Five things you can do today to level-up your brand's social media strategy

Coming up with, implementing and managing a social media strategy is hard work; much harder work than many people think it’s going to be before they’re actually tasked with taking it on. If you’re the one who’s spent countless hours devising a strategy, crafting content, scheduling posts, growing your community and trying to think of clever things to say on Twitter every day, you probably feel a bit peeved when your posts get little more than a handful of likes.

With ROI being the name of the game, those numbers mean everything, and you’re probably quite keen on the idea of a few quick fixes that can help add a few digits - possibly even a few 0s - onto them.

There’s a lot to be said for changing tack and hitting refresh. These five steps (which, incidentally, are super-easy to implement) should be your first port of call.

1. Do less of it.

Yep. The first thing you can do to do social media better is do less of it. When businesses decide they want to “do social”, there’s a tendency to feel like they should be posting every single day on every single platform. The result? A convoluted content strategy, a community management nightmare, and a lot of wasted resource.

Think about your target audience, your subject matter and your objectives for social, and use that to decide where your content should live.

If you’re a design agency looking to show off your work and attract new talent, Instagram - home of the inspirational aesthetic - is going to be great for you, but Twitter - the ephemeral, news-oriented chatroom of the social media world - isn’t.

On the flipside, if you’re a tech recruiter hoping to show off your industry knowledge and push people to your jobs board, Twitter’s fast-moving click-ableness is a natural home for that conversation.

2. Don’t wait for people to come to you

Being on a channel and posting content with the expectation that an audience will materialise around your virtual ankles is the equivalent of opening a restaurant in the middle of a forest and not telling anyone about it. Don’t be vain about your follower/following ratio, nobody’s looking at how many people you follow.
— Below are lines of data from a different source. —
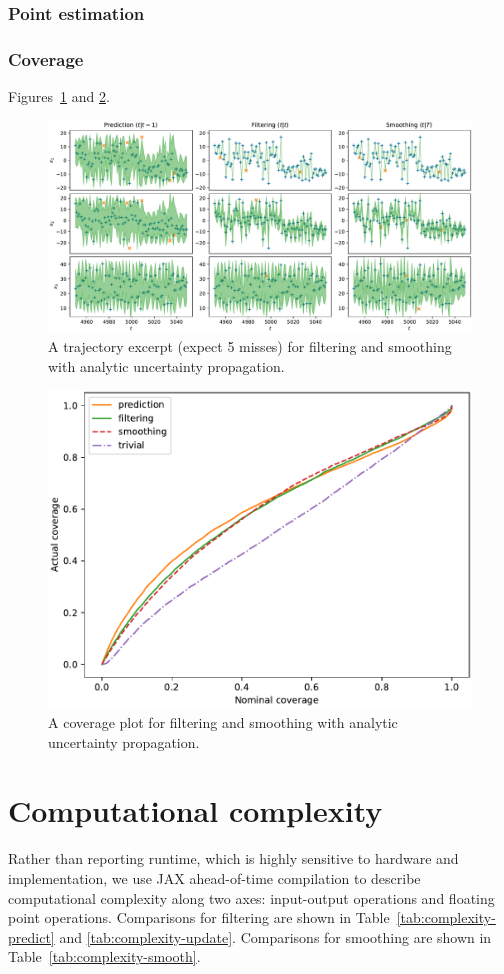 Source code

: \documentclass[oneside, article]{memoir}
\begin{document}
\subsection{Point estimation}
\subsection{Coverage}
Figures~\ref{fig:analytic-trajectory} and \ref{fig:analytic-coverage}.
\begin{figure}
  \includegraphics[width=\linewidth]{../figures/analytic-trajectory.pdf}
  \caption{\label{fig:analytic-trajectory} A trajectory excerpt (expect 5 misses) for filtering and smoothing with analytic uncertainty propagation.}
\end{figure}
\begin{figure}
\includegraphics[width=0.5\linewidth]{../figures/analytic-coverage.pdf}
\caption{\label{fig:analytic-coverage} A coverage plot for filtering and smoothing with analytic uncertainty propagation.}
\end{figure}

\appendix
\chapter{Computational complexity}
Rather than reporting runtime, which is highly sensitive to hardware
and implementation, we use JAX ahead-of-time compilation to describe
computational complexity along two axes: input-output operations and
floating point operations.
Comparisons for filtering are shown in
Table~\ref{tab:complexity-predict} and \ref{tab:complexity-update}.
Comparisons for smoothing are shown in Table~\ref{tab:complexity-smooth}.
\end{document}
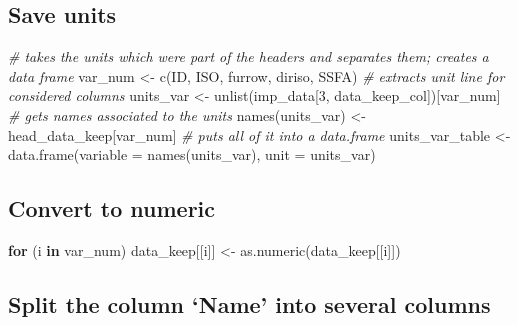 \documentclass[
]{article}
\newenvironment{Shaded}{\begin{snugshade}}{\end{snugshade}}
\newcommand{\AttributeTok}[1]{\textcolor[rgb]{0.77,0.63,0.00}{#1}}
\newcommand{\CommentTok}[1]{\textcolor[rgb]{0.56,0.35,0.01}{\textit{#1}}}
\newcommand{\ControlFlowTok}[1]{\textcolor[rgb]{0.13,0.29,0.53}{\textbf{#1}}}
\newcommand{\DecValTok}[1]{\textcolor[rgb]{0.00,0.00,0.81}{#1}}
\newcommand{\FunctionTok}[1]{\textcolor[rgb]{0.00,0.00,0.00}{#1}}
\newcommand{\NormalTok}[1]{#1}
\newcommand{\OtherTok}[1]{\textcolor[rgb]{0.56,0.35,0.01}{#1}}
\begin{document}
\hypertarget{save-units}{%
\subsection{Save units}\label{save-units}}

\begin{Shaded}
\begin{Highlighting}[]
\CommentTok{\# takes the units which were part of the headers and separates them; creates a data frame}
\NormalTok{var\_num }\OtherTok{\textless{}{-}} \FunctionTok{c}\NormalTok{(ID, ISO, furrow, diriso, SSFA)}
\CommentTok{\# extracts \textquotesingle{}unit\textquotesingle{} line for considered columns}
\NormalTok{units\_var }\OtherTok{\textless{}{-}} \FunctionTok{unlist}\NormalTok{(imp\_data[}\DecValTok{3}\NormalTok{, data\_keep\_col])[var\_num] }
\CommentTok{\# gets names associated to the units}
\FunctionTok{names}\NormalTok{(units\_var) }\OtherTok{\textless{}{-}}\NormalTok{ head\_data\_keep[var\_num] }
\CommentTok{\# puts all of it into a data.frame}
\NormalTok{units\_var\_table }\OtherTok{\textless{}{-}} \FunctionTok{data.frame}\NormalTok{(}\AttributeTok{variable =} \FunctionTok{names}\NormalTok{(units\_var), }\AttributeTok{unit =}\NormalTok{ units\_var) }
\end{Highlighting}
\end{Shaded}

\hypertarget{convert-to-numeric}{%
\subsection{Convert to numeric}\label{convert-to-numeric}}

\begin{Shaded}
\begin{Highlighting}[]
\ControlFlowTok{for}\NormalTok{ (i }\ControlFlowTok{in}\NormalTok{ var\_num) data\_keep[[i]] }\OtherTok{\textless{}{-}} \FunctionTok{as.numeric}\NormalTok{(data\_keep[[i]])}
\end{Highlighting}
\end{Shaded}

\hypertarget{split-the-column-name-into-several-columns}{%
\subsection{Split the column `Name' into several
columns}\label{split-the-column-name-into-several-columns}}
\end{document}
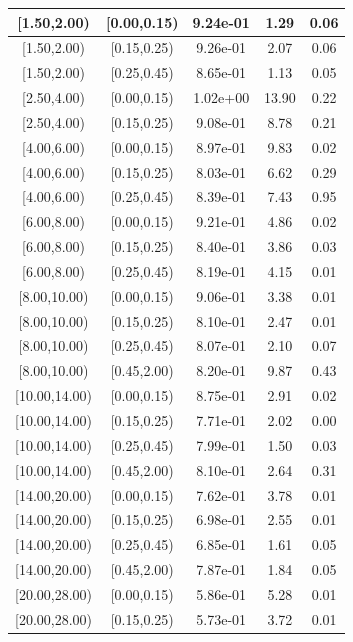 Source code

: \documentclass[%
aps, prd, reprint, show pacs, preprint numbers, ams math, amssymb, superscriptaddress, linenumbers]{revtex4-1}
\begin{document}
\begin{table}
\begin{tabular}{|c|c|c|c|c|}
 \hline
[1.50,2.00) & [0.00,0.15) & 9.24e-01 & 1.29 & 0.06 \\ 
 \hline
[1.50,2.00) & [0.15,0.25) & 9.26e-01 & 2.07 & 0.06 \\ 
 \hline
[1.50,2.00) & [0.25,0.45) & 8.65e-01 & 1.13 & 0.05 \\ 
 \hline
[2.50,4.00) & [0.00,0.15) & 1.02e+00 & 13.90 & 0.22 \\ 
 \hline
[2.50,4.00) & [0.15,0.25) & 9.08e-01 & 8.78 & 0.21 \\ 
 \hline
[4.00,6.00) & [0.00,0.15) & 8.97e-01 & 9.83 & 0.02 \\ 
 \hline
[4.00,6.00) & [0.15,0.25) & 8.03e-01 & 6.62 & 0.29 \\ 
 \hline
[4.00,6.00) & [0.25,0.45) & 8.39e-01 & 7.43 & 0.95 \\ 
 \hline
[6.00,8.00) & [0.00,0.15) & 9.21e-01 & 4.86 & 0.02 \\ 
 \hline
[6.00,8.00) & [0.15,0.25) & 8.40e-01 & 3.86 & 0.03 \\ 
 \hline
[6.00,8.00) & [0.25,0.45) & 8.19e-01 & 4.15 & 0.01 \\ 
 \hline
[8.00,10.00) & [0.00,0.15) & 9.06e-01 & 3.38 & 0.01 \\ 
 \hline
[8.00,10.00) & [0.15,0.25) & 8.10e-01 & 2.47 & 0.01 \\ 
 \hline
[8.00,10.00) & [0.25,0.45) & 8.07e-01 & 2.10 & 0.07 \\ 
 \hline
[8.00,10.00) & [0.45,2.00) & 8.20e-01 & 9.87 & 0.43 \\ 
 \hline
[10.00,14.00) & [0.00,0.15) & 8.75e-01 & 2.91 & 0.02 \\ 
 \hline
[10.00,14.00) & [0.15,0.25) & 7.71e-01 & 2.02 & 0.00 \\ 
 \hline
[10.00,14.00) & [0.25,0.45) & 7.99e-01 & 1.50 & 0.03 \\ 
 \hline
[10.00,14.00) & [0.45,2.00) & 8.10e-01 & 2.64 & 0.31 \\ 
 \hline
[14.00,20.00) & [0.00,0.15) & 7.62e-01 & 3.78 & 0.01 \\ 
 \hline
[14.00,20.00) & [0.15,0.25) & 6.98e-01 & 2.55 & 0.01 \\ 
 \hline
[14.00,20.00) & [0.25,0.45) & 6.85e-01 & 1.61 & 0.05 \\ 
 \hline
[14.00,20.00) & [0.45,2.00) & 7.87e-01 & 1.84 & 0.05 \\ 
 \hline
[20.00,28.00) & [0.00,0.15) & 5.86e-01 & 5.28 & 0.01 \\ 
 \hline
[20.00,28.00) & [0.15,0.25) & 5.73e-01 & 3.72 & 0.01 \\ 

\end{tabular}
\end{table}
\end{document}
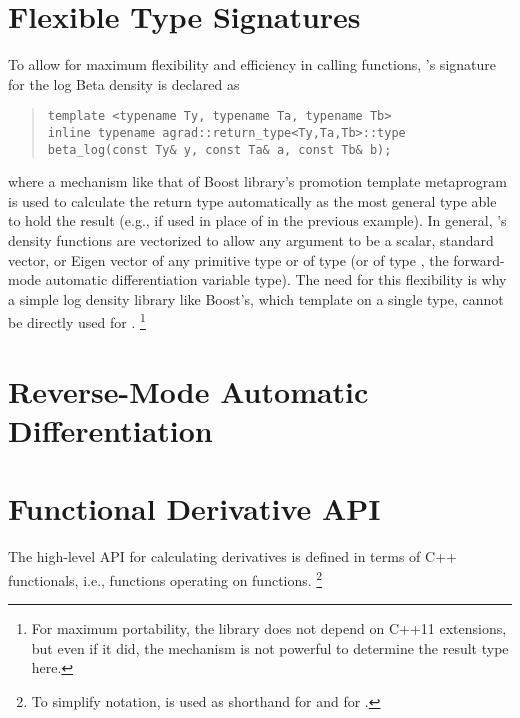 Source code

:\documentclass[10pt]{article}
\begin{document}
\section{Flexible Type Signatures}\label{flexible-signatures.section}

To allow for maximum flexibility and efficiency in calling functions, 
's signature for the log Beta density is declared as
%
\begin{quote}
\begin{Verbatim}
template <typename Ty, typename Ta, typename Tb>
inline typename agrad::return_type<Ty,Ta,Tb>::type
beta_log(const Ty& y, const Ta& a, const Tb& b); 
\end{Verbatim}
\end{quote}
%
where a mechanism like that of Boost library's promotion template
metaprogram is used to calculate the return type automatically as the
most general type able to hold the result (e.g.,  if
used in place of  in the previous example). In general,
's density functions are vectorized to allow any argument
to be a scalar, standard vector, or Eigen vector of any primitive type
or of type  (or of type , the forward-mode
automatic differentiation variable type).  The need for this
flexibility is why a simple log density library like Boost's, which
template on a single type, cannot be directly used for .
%
\footnote{For maximum portability, the  library does not
  depend on C++11 extensions, but even if it did, the 
  mechanism is not powerful to determine the result type here.}





\section{Reverse-Mode Automatic Differentiation}


\appendix

\section{Functional Derivative API}

The high-level  API for calculating derivatives is defined
in terms of C++ functionals, i.e., functions operating on functions.%
%
\footnote{To simplify notation,  is used as shorthand
for  and 
 for .}
\end{document}
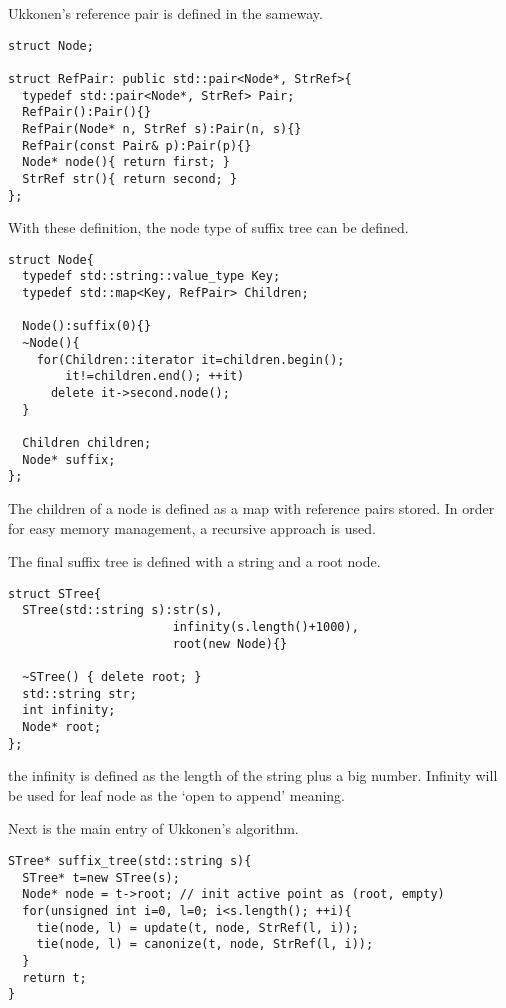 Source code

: \documentclass{article}
\begin{document}
Ukkonen's reference pair is defined in the sameway.

\begin{lstlisting}
struct Node;

struct RefPair: public std::pair<Node*, StrRef>{
  typedef std::pair<Node*, StrRef> Pair;
  RefPair():Pair(){}
  RefPair(Node* n, StrRef s):Pair(n, s){}
  RefPair(const Pair& p):Pair(p){}
  Node* node(){ return first; }
  StrRef str(){ return second; }
};
\end{lstlisting}

With these definition, the node type of suffix tree
can be defined.

\begin{lstlisting}
struct Node{
  typedef std::string::value_type Key;
  typedef std::map<Key, RefPair> Children;

  Node():suffix(0){}
  ~Node(){
    for(Children::iterator it=children.begin();
        it!=children.end(); ++it)
      delete it->second.node();
  }

  Children children;
  Node* suffix;
};
\end{lstlisting}

The children of a node is defined as a map with reference pairs stored.
In order for easy memory management, a recursive approach is used.

The final suffix tree is defined with a string and a root node.

\begin{lstlisting}
struct STree{
  STree(std::string s):str(s), 
                       infinity(s.length()+1000), 
                       root(new Node){}

  ~STree() { delete root; }
  std::string str;
  int infinity;
  Node* root;
};
\end{lstlisting}

the infinity is defined as the length of the string plus a big number.
Infinity will be used for leaf node as the `open to append' meaning.

Next is the main entry of Ukkonen's algorithm.

\begin{lstlisting}
STree* suffix_tree(std::string s){
  STree* t=new STree(s);
  Node* node = t->root; // init active point as (root, empty)
  for(unsigned int i=0, l=0; i<s.length(); ++i){
    tie(node, l) = update(t, node, StrRef(l, i));
    tie(node, l) = canonize(t, node, StrRef(l, i));
  }
  return t;
}
\end{lstlisting}
\end{document}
Follow anyone and everyone who’s relevant to your business, have conversations with them, and use hashtags to make yourself ‘discoverable’ (but be wary - over-zealous hashtagging can actually turn people off). If you have a piece of content you think someone might be interested in, direct it at them. The worst outcome is that they notice you.

3. Anthropomorphise your brand

You’ve probably got a ‘style guide’ and a ‘tone of voice’ deck knocking around somewhere - use them. There’s nothing worse than the ‘generic brand tone of voice’ that swamps social media (“Team drinks! #FridayFeeling”), so take a few hours to workshop your brand personality and turn it into something tangible. If it were a celebrity, who would it be most like? How might it say ‘hello’ in the morning? What type of guest would it be at a wedding? Does it use slang? If so, which specific words? How about emojis? Create a checklist and run all your copy through it from now on.

4. Spend some cash

If you’ve been a commitment-phobe about promoting your content, now’s the time to take the leap. Particularly on Facebook, organic - that is, unpromoted - reach is nearing extinction (dropping by as much as 52% in 2016), meaning posting content without sponsoring it is a big waste of everyone’s time.

As little as £10 behind a post will not only boost your visibility, but unlock a whole plethora of targeting options and post formats. Try creating one post a month specifically for being boosted, with an objective (such as clicks to website, or gaining new followers who work in Derby) in mind.

5. Create some templates

Investing in some up-front time to create templatable content formats will save you heaps of time twiddling your thumbs trying to think of new ideas each month. Once you’ve got your format (“Tech tip of the week”?), have a designer create a graphic template to go with it, so it’s easy to swap in new copy and photography each time you use it. One small tip: stay away from motivational quotes against sunsets. There’s enough of that on social media as it is.